The benefits to employers and key employees can be significant
Employee fringe benefits are considered an essential part of attracting and retaining key employees and executives. However, because the rules for qualified plans place a limitation on contributions to retirement plans, many employers look to nonqualified plans to help key employees and executives postpone payment of some compensation until the need exists and the tax consequences may be more favorable.

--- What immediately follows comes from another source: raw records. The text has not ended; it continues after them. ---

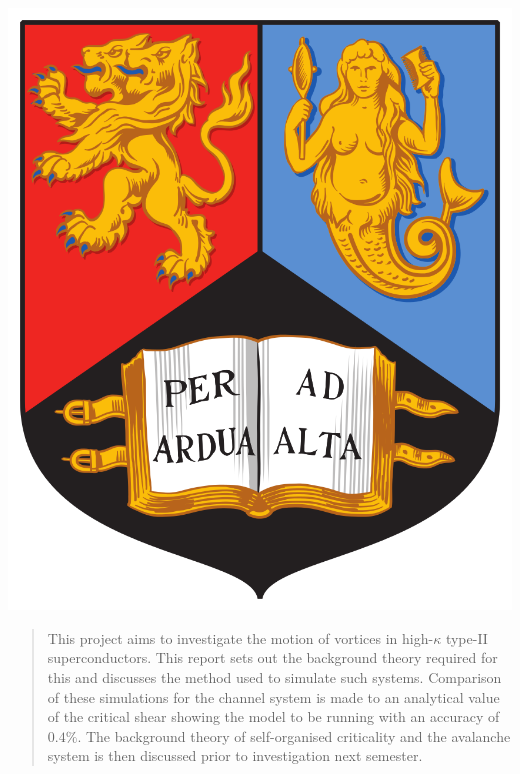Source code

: \documentclass{article}
\numberwithin{equation}{section}
\begin{document}
\begin{minipage}{0.5\textwidth}\begin{flushright}	%
\includegraphics[scale = 0.06]{Resources/UoB}		%
\hspace*{20px}										%
\end{flushright}\end{minipage}						%
\vspace{20px}										%

\begin{abstract}
    This project aims to investigate the motion of vortices in high-$\kappa$ type-II superconductors. This report sets out the background theory required for this and discusses the method used to simulate such systems. Comparison of these simulations for the channel system is made to an analytical value of the critical shear showing the model to be running with an accuracy of $0.4\%$. The background theory of self-organised criticality and the avalanche system is then discussed prior to investigation next semester.
\end{abstract}
\tableofcontents
\end{document}
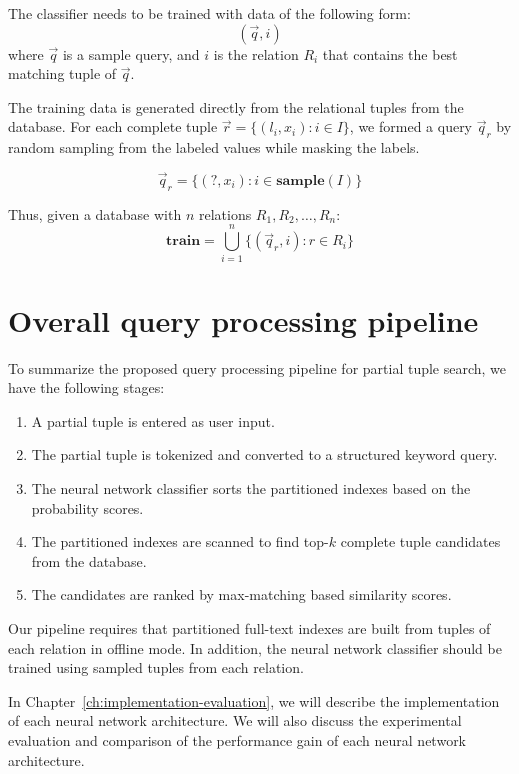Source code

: The classifier needs to be trained with data of the following form:
$$
(\vec q, i)
$$
where $\vec q$ is a sample query, and $i$ is the relation $R_i$ that contains the best matching
tuple of $\vec q$.

The training data is generated directly from the relational tuples from the database.  For each complete tuple $\vec r = \{(l_i, x_i): i\in I\}$, we formed a query $\vec q_r$ by random sampling from
the labeled values while masking the labels.

$$
\vec q_r = \{(?, x_i): i\in\mathbf{sample}(I)\}
$$

Thus, given a database with $n$ relations $R_1, R_2, \dots, R_n$:
$$
\mathbf{train} = \bigcup_{i=1}^n\{(\vec q_r, i): r\in R_i\}
$$

\section{Overall query processing pipeline}

To summarize the proposed query processing pipeline for partial tuple search, we have the following stages:

\begin{enumerate}
    \item A partial tuple is entered as user input.
    \item The partial tuple is tokenized and converted to a structured keyword query.
    \item The neural network classifier sorts the partitioned indexes based on the probability scores.
    \item The partitioned indexes are scanned to find top-$k$ complete tuple candidates from the database.
    \item The candidates are ranked by max-matching based similarity scores.
\end{enumerate}

Our pipeline requires that partitioned full-text indexes are built from tuples of each relation in offline mode. In addition, the neural network classifier should be trained using sampled tuples from each relation.

In Chapter~\ref{ch:implementation-evaluation}, we will describe the implementation of each neural network architecture. We will also discuss the experimental evaluation and comparison of the performance gain of each neural network architecture.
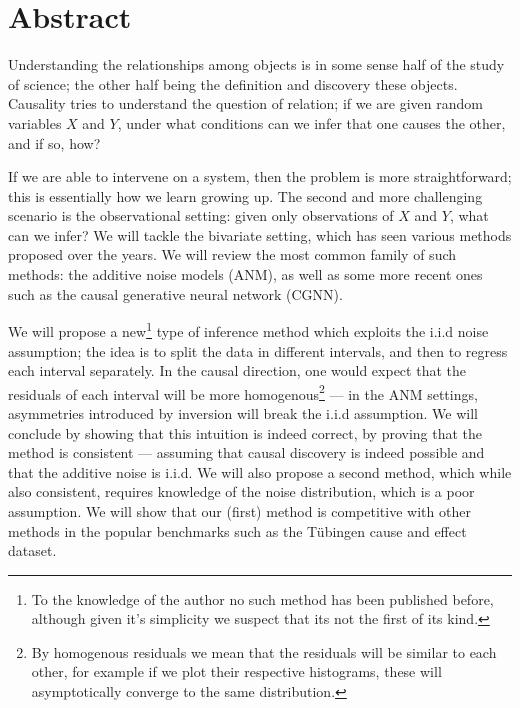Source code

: 

\cleardoublepage
\chapter*{Abstract}
\vspace{0.2\textheight}

Understanding the relationships among objects is in some sense half of the study of science; the other 
half being the definition and discovery these objects. Causality tries to understand the question of 
relation; if we are given random variables $X$ and $Y$, under what conditions can we infer that 
one causes the other, and if so, how? 


If we are able to intervene on a system, then the problem is more straightforward; this is essentially
how we learn growing up. The second and more challenging scenario is the observational setting: given 
only observations of $X$ and $Y$, what can we infer? We will tackle the bivariate setting, which has 
seen various methods proposed over the years. We will review the most common family of such methods: 
the additive noise models (ANM), as well as some more recent ones such as the causal generative neural 
network (CGNN). 

We will propose a new\footnote{To the knowledge of the author no such method has been published 
before, although given it's simplicity we suspect that its not the first of its kind.} 
type of inference method which exploits the i.i.d 
noise assumption; the idea is to split the data in different intervals, and then to regress each 
interval separately. In the causal direction, one would expect that the residuals of each 
interval will be more homogenous\footnote{By homogenous residuals we mean that the residuals will 
be similar to each other, for example if we plot their respective histograms, these will asymptotically 
converge to the same distribution.} --- in the ANM settings, asymmetries introduced
by inversion will break the i.i.d assumption. We will conclude by 
showing that this intuition is indeed correct, by proving that the method is consistent --- 
assuming that causal discovery is indeed possible and that the additive noise is i.i.d. We will
also propose a second method, which while also consistent, requires knowledge of the 
noise distribution, which is a poor assumption. We will show that our (first) method is competitive with 
other methods in the popular benchmarks such as the Tübingen cause and effect dataset. 



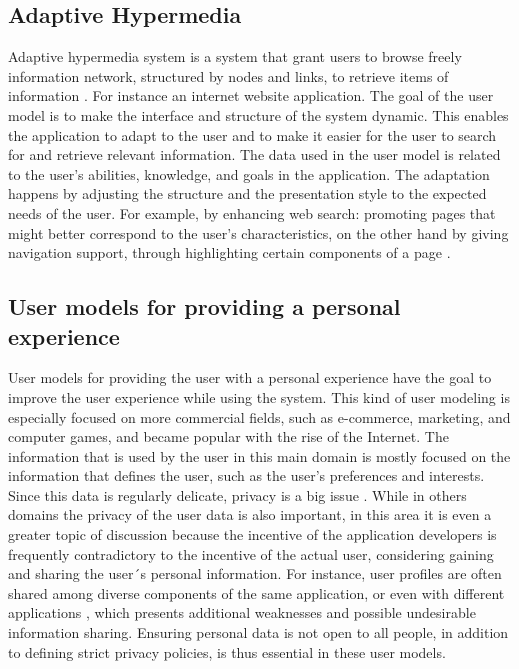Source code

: \subsection{Adaptive Hypermedia}

Adaptive hypermedia system is a system that grant users to browse freely
information network, structured by nodes and links, to retrieve items of
information \cite{deepa2012adaptive}. For instance an internet website
application. The goal of the user model is to make the interface and structure
of the system dynamic. This enables the application to adapt to the user and to
make it easier for the user to search for and retrieve relevant information.
The data used in the user model is related to the user’s abilities, knowledge,
and goals in the application. The adaptation happens by adjusting the structure
and the presentation style to the expected needs of the user. For example, by
enhancing web search: promoting pages that might better correspond to the user’s
characteristics, on the other hand by giving navigation support, through
highlighting certain components of a page \cite{razmerita2012user}.

\subsection{User models for providing a personal experience}

User models for providing the user with a personal experience have the goal to
improve the user experience while using the system. This kind of user modeling
is especially focused on more commercial fields, such as e-commerce, marketing,
and computer games, and became popular with the rise of the Internet. The
information that is used by the user in this main domain is mostly focused on
the information that defines the user, such as the user’s preferences and
interests. Since this data is regularly delicate, privacy is a big issue
\cite{toch2012personalization}. While in others domains the privacy of the user
data is also important, in this area it is even a greater topic of discussion
because the incentive of the application developers is frequently contradictory
to the incentive of the actual user, considering gaining and sharing the user´s
personal information. For instance, user profiles are often shared among diverse
components of the same application, or even with different applications
\cite{brun2010compass} \cite{karam2012modeling}, which presents additional
weaknesses and possible undesirable information sharing. Ensuring personal data
is not open to all people, in addition to defining strict privacy policies, is
thus essential in these user models.

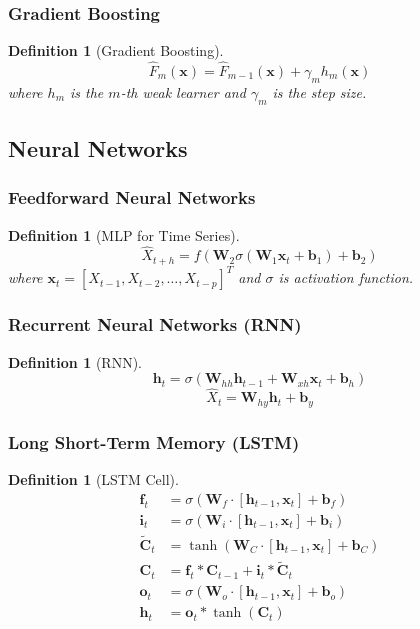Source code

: \documentclass[11pt,a4paper]{article}
\newtheorem{definition}[theorem]{Definition}
\begin{document}
\subsubsection{Gradient Boosting}

\begin{definition}[Gradient Boosting]
$$\hat{F}_m(\mathbf{x}) = \hat{F}_{m-1}(\mathbf{x}) + \gamma_m h_m(\mathbf{x})$$
where $h_m$ is the $m$-th weak learner and $\gamma_m$ is the step size.
\end{definition}

\subsection{Neural Networks}

\subsubsection{Feedforward Neural Networks}

\begin{definition}[MLP for Time Series]
$$\hat{X}_{t+h} = f(\mathbf{W}_2 \sigma(\mathbf{W}_1 \mathbf{x}_t + \mathbf{b}_1) + \mathbf{b}_2)$$
where $\mathbf{x}_t = [X_{t-1}, X_{t-2}, \ldots, X_{t-p}]^T$ and $\sigma$ is activation function.
\end{definition}

\subsubsection{Recurrent Neural Networks (RNN)}

\begin{definition}[RNN]
$$\mathbf{h}_t = \sigma(\mathbf{W}_{hh}\mathbf{h}_{t-1} + \mathbf{W}_{xh}\mathbf{x}_t + \mathbf{b}_h)$$
$$\hat{X}_t = \mathbf{W}_{hy}\mathbf{h}_t + \mathbf{b}_y$$
\end{definition}

\subsubsection{Long Short-Term Memory (LSTM)}

\begin{definition}[LSTM Cell]
\begin{align}
\mathbf{f}_t &= \sigma(\mathbf{W}_f \cdot [\mathbf{h}_{t-1}, \mathbf{x}_t] + \mathbf{b}_f) \\
\mathbf{i}_t &= \sigma(\mathbf{W}_i \cdot [\mathbf{h}_{t-1}, \mathbf{x}_t] + \mathbf{b}_i) \\
\tilde{\mathbf{C}}_t &= \tanh(\mathbf{W}_C \cdot [\mathbf{h}_{t-1}, \mathbf{x}_t] + \mathbf{b}_C) \\
\mathbf{C}_t &= \mathbf{f}_t * \mathbf{C}_{t-1} + \mathbf{i}_t * \tilde{\mathbf{C}}_t \\
\mathbf{o}_t &= \sigma(\mathbf{W}_o \cdot [\mathbf{h}_{t-1}, \mathbf{x}_t] + \mathbf{b}_o) \\
\mathbf{h}_t &= \mathbf{o}_t * \tanh(\mathbf{C}_t)
\end{align}
\end{definition}
\end{document}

For this reason, nonqualified deferred compensation plans, coupled with the use of life insurance as a funding source, can provide both employers and key employees with some desirable benefits.
First Things First
Nonqualified deferred compensation plans escape restrictive Internal Revenue Code requirements, such as nondiscrimination and “top heavy” rules, that apply to qualified plans. Thus, employers are given the flexibility to provide additional benefits to key employees without the need of providing a similar benefit to every employee. However, nonqualified plans have tax consequences that generally depend on the application of the doctrine of constructive receipt.
Constructive receipt usually refers to access and degree of control. That is, if access to a deferred benefit by the employee is subject to substantial limitations or restrictions, constructive receipt generally does not exist. An employee is subject to a
substantial limitation or restriction if control of the receipt of a deferred benefit requires a trade-off of a valuable right in exchange for plan benefits. A valuable right might be an employee’s right to be a part of the plan in the future.
Thus, constructive receipt is generally avoided if benefits are agreed upon before any actual employment begins and the employer does not guarantee any benefits.
Designing Your Plan
How a plan is designed will result in different tax and benefit trade-offs. In an unfunded, unsecured plan, the employer usually makes a mere promise to pay in the future, resulting in the deferral of income recognition for the employee and the postponement of employer deductions until the compensation is actually paid.
However, an unfunded promise to pay results in an increasing liability to the company – a promise that depends on the company’s solvency and ability to pay in the future. Consequently, the employee bears the risk that the company will be unable to meet its future obligation. Moreover, in the event of bankruptcy, the unsecured nature of the promise could leave the employee vulnerable to default.
To help meet its obligations under a nonqualified deferred compensation plan, an employer can
informally “fund” such a plan with the use of life insurance. The main features of this arrangement are:
- No current income tax on cash values; and
- An income tax-free death benefit that is payable upon the employee’s
In addition, some employers use “triggers” – clauses that require immediate payment of benefits to the participant upon the occurrence of certain events (e.g., retirement or disability) – to give the employee a greater sense of security.
An Intriguing Selective Benefit
The design of employee benefit plans should be based on an evaluation of the employer’s intent, the needs of various employees, and an understanding of the benefit trade-offs. Nonqualified deferred compensation funded with life insurance may be particularly attractive as a supplement for key employees who have a greater need for future income, but whose retirement benefits are limited under the rules for qualified plans.